Pas besoin d'être millionnaire pour collectionner

Publié le 19/04/2012 à 09:29, mis à jour le 19/04/2012 à 13:46

Pas besoin d'être millionnaire pour collectionner

Publié le 19/04/2012 à 09:29, mis à jour le 19/04/2012 à 13:46

Femme assise, Gigi Perron, 1993. Huile sur bois. (Collection Paryse Taillefer)
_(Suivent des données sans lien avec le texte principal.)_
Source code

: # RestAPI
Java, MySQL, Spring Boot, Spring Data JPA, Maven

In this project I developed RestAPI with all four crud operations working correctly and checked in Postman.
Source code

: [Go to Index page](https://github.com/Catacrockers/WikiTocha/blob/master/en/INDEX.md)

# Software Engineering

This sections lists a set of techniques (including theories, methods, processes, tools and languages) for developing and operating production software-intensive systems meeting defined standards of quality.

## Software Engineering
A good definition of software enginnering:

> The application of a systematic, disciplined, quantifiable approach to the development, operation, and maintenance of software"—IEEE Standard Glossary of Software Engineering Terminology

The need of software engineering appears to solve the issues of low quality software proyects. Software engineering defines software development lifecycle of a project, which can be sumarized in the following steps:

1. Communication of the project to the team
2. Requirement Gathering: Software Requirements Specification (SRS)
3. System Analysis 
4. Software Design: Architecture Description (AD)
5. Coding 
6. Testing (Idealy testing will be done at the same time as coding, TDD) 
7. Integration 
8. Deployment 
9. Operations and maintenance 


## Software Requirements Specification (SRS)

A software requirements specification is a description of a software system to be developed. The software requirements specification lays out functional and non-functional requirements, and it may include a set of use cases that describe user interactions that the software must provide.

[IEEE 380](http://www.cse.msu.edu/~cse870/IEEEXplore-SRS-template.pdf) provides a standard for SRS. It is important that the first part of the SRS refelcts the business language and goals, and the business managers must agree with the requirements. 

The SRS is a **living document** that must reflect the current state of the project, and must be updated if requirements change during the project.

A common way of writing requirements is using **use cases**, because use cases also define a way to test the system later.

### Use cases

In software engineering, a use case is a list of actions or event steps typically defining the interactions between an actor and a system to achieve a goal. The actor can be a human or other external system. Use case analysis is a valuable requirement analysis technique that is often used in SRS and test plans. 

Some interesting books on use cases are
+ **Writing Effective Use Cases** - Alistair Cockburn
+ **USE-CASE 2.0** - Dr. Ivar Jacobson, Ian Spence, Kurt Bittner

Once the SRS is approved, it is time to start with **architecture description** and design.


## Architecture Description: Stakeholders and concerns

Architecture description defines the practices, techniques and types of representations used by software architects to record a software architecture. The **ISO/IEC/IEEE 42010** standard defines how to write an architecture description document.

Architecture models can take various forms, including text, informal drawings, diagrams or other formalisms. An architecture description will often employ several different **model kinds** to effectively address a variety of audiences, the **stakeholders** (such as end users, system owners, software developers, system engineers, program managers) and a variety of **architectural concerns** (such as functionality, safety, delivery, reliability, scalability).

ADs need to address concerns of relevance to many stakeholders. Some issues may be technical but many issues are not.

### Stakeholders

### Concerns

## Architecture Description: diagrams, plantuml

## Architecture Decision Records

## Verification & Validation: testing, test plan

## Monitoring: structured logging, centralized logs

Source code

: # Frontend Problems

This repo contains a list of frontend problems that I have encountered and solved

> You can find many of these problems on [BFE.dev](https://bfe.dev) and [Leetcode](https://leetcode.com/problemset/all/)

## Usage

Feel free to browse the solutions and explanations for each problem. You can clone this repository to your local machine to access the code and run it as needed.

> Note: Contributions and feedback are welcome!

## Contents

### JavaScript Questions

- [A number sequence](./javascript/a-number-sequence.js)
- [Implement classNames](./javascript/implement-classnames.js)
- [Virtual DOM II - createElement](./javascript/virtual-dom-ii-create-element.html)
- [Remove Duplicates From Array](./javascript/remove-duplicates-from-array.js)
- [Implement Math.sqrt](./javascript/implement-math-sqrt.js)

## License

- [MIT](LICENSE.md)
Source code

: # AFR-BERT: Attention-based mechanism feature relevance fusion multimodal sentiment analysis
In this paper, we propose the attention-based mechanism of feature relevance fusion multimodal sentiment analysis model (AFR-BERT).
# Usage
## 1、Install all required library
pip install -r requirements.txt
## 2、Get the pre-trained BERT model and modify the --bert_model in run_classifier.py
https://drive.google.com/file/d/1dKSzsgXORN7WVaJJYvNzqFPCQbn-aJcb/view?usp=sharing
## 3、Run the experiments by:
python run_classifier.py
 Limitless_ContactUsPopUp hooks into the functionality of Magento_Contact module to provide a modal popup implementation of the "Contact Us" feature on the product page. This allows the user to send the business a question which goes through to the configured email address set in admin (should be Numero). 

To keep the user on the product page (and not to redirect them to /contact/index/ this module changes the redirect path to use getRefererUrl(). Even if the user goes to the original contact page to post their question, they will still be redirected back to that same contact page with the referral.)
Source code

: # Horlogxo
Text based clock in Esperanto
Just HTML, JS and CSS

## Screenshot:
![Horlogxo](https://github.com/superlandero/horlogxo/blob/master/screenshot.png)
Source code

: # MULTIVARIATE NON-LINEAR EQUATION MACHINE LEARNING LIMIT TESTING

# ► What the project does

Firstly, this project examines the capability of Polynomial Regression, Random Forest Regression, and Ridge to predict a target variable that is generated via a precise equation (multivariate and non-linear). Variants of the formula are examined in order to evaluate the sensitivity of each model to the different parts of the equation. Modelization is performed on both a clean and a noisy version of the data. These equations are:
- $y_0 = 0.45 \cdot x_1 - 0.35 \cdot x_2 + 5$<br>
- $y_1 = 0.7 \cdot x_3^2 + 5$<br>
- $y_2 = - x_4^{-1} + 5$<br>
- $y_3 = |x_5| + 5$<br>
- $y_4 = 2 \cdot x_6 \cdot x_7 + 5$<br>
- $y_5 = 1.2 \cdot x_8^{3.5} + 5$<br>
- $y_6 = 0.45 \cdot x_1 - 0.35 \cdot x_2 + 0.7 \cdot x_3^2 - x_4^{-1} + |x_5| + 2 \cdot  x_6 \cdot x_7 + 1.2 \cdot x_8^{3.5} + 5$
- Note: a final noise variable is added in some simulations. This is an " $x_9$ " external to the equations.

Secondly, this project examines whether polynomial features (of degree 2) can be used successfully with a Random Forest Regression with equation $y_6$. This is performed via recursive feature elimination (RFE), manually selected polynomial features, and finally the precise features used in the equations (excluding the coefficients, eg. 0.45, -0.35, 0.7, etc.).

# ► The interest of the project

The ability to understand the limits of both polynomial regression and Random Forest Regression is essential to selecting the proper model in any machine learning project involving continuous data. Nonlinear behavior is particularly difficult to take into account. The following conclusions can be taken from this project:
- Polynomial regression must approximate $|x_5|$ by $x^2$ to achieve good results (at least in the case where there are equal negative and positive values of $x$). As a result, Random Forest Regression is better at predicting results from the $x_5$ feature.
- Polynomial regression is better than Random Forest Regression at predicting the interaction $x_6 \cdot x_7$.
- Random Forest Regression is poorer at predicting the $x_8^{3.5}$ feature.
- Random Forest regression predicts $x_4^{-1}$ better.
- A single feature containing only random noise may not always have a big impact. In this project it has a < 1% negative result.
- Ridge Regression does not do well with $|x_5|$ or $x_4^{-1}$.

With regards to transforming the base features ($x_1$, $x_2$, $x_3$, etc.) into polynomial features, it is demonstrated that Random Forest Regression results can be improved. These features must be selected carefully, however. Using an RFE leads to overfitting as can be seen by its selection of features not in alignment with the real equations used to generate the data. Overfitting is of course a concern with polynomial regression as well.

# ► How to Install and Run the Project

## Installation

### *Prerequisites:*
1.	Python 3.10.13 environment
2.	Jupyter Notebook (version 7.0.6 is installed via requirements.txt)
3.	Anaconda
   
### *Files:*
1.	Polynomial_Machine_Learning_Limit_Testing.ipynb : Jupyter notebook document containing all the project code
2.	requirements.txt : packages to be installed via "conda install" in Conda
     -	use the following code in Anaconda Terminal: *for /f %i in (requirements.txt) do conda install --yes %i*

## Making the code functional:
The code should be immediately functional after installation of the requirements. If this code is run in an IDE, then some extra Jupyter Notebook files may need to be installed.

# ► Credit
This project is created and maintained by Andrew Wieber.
BLOGUE. Je suis allé visiter l’exposition des collectionneurs privés à L’Arsenal. D’abord, foncez découvrir ce lieu génial si ce n’est déjà fait. C’est LE lieu des soirées branchées en ce moment : soirée de l’OSM, des Ballets Jazz notamment. Cette visite m’a permis de rencontrer Paryse Taillefer et de discuter avec cette collectionneuse discrète. Vous connaissez Paryse? Je suis certain que le nom vous dit quelque chose. Oui, c’est un restaurant de burgers et frites dans le Quartier Latin. C’est SON restaurant. Paryse est une passionnée des frites, de la bouffe, mais aussi et peut-être surtout d’art. Elle ne veut d’ailleurs pas qu’on l’appelle collectionneuse, éventuellement collectionneure. Ce n’est pas l’investissement mais vraiment la passion qui est le moteur de sa démarche. Elle n’a pas attendu d’avoir des milliers de dollars dans son compte en banque pour acquérir ses premières œuvres. 
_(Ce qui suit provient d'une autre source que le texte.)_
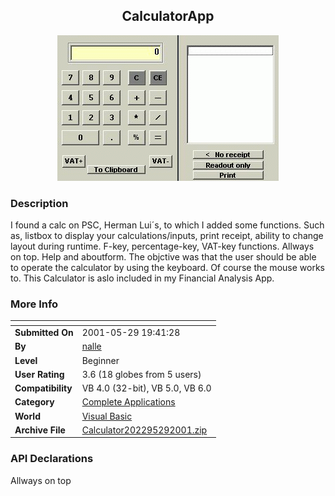 ﻿<div align="center">

## CalculatorApp

<img src="PIC200193015183796.gif">
</div>

### Description

I found a calc on PSC, Herman Lui´s, to which I added some functions. Such as, listbox to display your calculations/inputs, print receipt, ability to change layout during runtime. F-key, percentage-key, VAT-key functions. Allways on top. Help and aboutform. The objctive was that the user should be able to operate the calculator by using the keyboard. Of course the mouse works to. This Calculator is aslo included in my Financial Analysis App.
 
### More Info
 


<span>             |<span>
---                |---
**Submitted On**   |2001-05-29 19:41:28
**By**             |[nalle](https://github.com/Planet-Source-Code/PSCIndex/blob/master/ByAuthor/nalle.md)
**Level**          |Beginner
**User Rating**    |3.6 (18 globes from 5 users)
**Compatibility**  |VB 4\.0 \(32\-bit\), VB 5\.0, VB 6\.0
**Category**       |[Complete Applications](https://github.com/Planet-Source-Code/PSCIndex/blob/master/ByCategory/complete-applications__1-27.md)
**World**          |[Visual Basic](https://github.com/Planet-Source-Code/PSCIndex/blob/master/ByWorld/visual-basic.md)
**Archive File**   |[Calculator202295292001\.zip](https://github.com/Planet-Source-Code/nalle-calculatorapp__1-23562/archive/master.zip)

### API Declarations

Allways on top





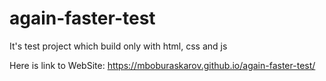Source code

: # again-faster-test

It's test project which build only with html, css and js

Here is link to WebSite: https://mboburaskarov.github.io/again-faster-test/
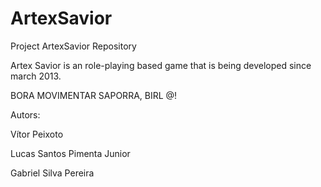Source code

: ArtexSavior
===========

Project ArtexSavior Repository

Artex Savior is an role-playing based game that is being developed since march 2013.

BORA MOVIMENTAR SAPORRA, BIRL @!

Autors:
  
  Vítor Peixoto	
  
  Lucas Santos Pimenta Junior
  
  Gabriel Silva Pereira
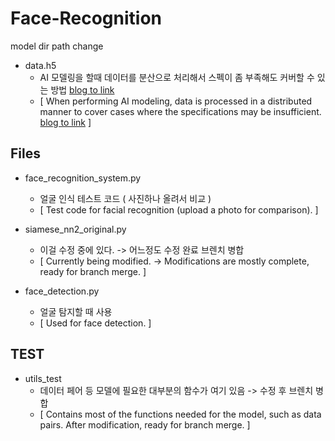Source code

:# Face-Recognition


model dir path change


- data.h5 
    - AI 모델링을 할때 데이터를 분산으로 처리해서 스펙이 좀 부족해도 커버할 수 있는 방법 [blog to link](https://nuxlear.tistory.com/4)
    - [ When performing AI modeling, data is processed in a distributed manner to cover cases where the specifications may be insufficient. [blog to link](https://nuxlear.tistory.com/4) ]

## Files

- face_recognition_system.py 
    - 얼굴 인식 테스트 코드 ( 사진하나 올려서 비교 )
    - [ Test code for facial recognition (upload a photo for comparison). ]


- siamese_nn2_original.py 
    - 이걸 수정 중에 있다. -> 어느정도 수정 완료 브렌치 병합
    - [ Currently being modified. -> Modifications are mostly complete, ready for branch merge. ]


- face_detection.py 
    - 얼굴 탐지할 때 사용
    - [ Used for face detection. ]

## TEST
- utils_test 
    - 데이터 페어 등 모델에 필요한 대부분의 함수가 여기 있음 -> 수정 후 브렌치 병합
    - [ Contains most of the functions needed for the model, such as data pairs. After modification, ready for branch merge. ]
Rencontre avec une collectionneure : Paryse Taillefer.

Pour l’exposition à l’Arsenal et à la Maison de la culture Verdun, c’est la première fois que Paryse laisse ses œuvres sortir de chez elle. Et on sent que si cela lui fait plaisir de partager sa démarche avec le public, elle est aussi émue de replonger dans l’histoire portée par sa collection. « Je ne me suis jamais considérée comme une collectionneure d’œuvres » dit-elle. « C’est le fil de ma vie, c’est ce que j’ai de plus intime, c’est des rencontres, des amitiés, un mode de vie. » Elle a ainsi réuni une centaine de pièces durant les 36 dernières années. La première acquisition remonte à 1976, une petite lithographie d’un artiste ambulant devant le MoMa à New York. Oui, une collection, ça peut débuter aussi simplement ! Paryse fouille, découvre, rencontre des artistes et fréquente les galeries, les encans et des centres d’artistes. En 1980, elle ouvre son restaurant La Paryse sur la rue Ontario à Montréal. « Je me suis donné un outil avec La Paryse. Dès le départ, je savais que 1% des ventes serviraient à soutenir les artistes. C’est ma manière de dire merci. Une collectivité doit entretenir et prendre soin de sa mémoire » 

Un investissement?

« Autour de moi, au début, j’étais la seule à avoir des œuvres. Maintenant, j’en vois beaucoup plus chez mes amis, il y a un changement d’attitude ». Paryse est perplexe et même critique face à l’aspect « consommation » qui accompagne aussi le phénomène. « On mise aujourd’hui beaucoup sur le coté placement des œuvres, comme pour une maison ». Paryse se console en se disant que « ça donne du pain et du beurre aux artistes ». Au dernier encan ESSE, face à ces jeunes collectionneurs prêts à flamber des sommes considérables, Paryse se demandait si l’objectif était de posséder ou simplement le plaisir de l’art. En 2006, elle y a acheté une sculpture pour 1 800 $. Selon un galeriste, cette œuvre vaut aujourd’hui 10 000 $. « J’en ai rien à cirer » répond franchement Paryse ! Pour elle, ce n’est définitivement pas un placement, « c’est un désir de vivre avec l’œuvre, un privilège aussi d’y avoir accès ». 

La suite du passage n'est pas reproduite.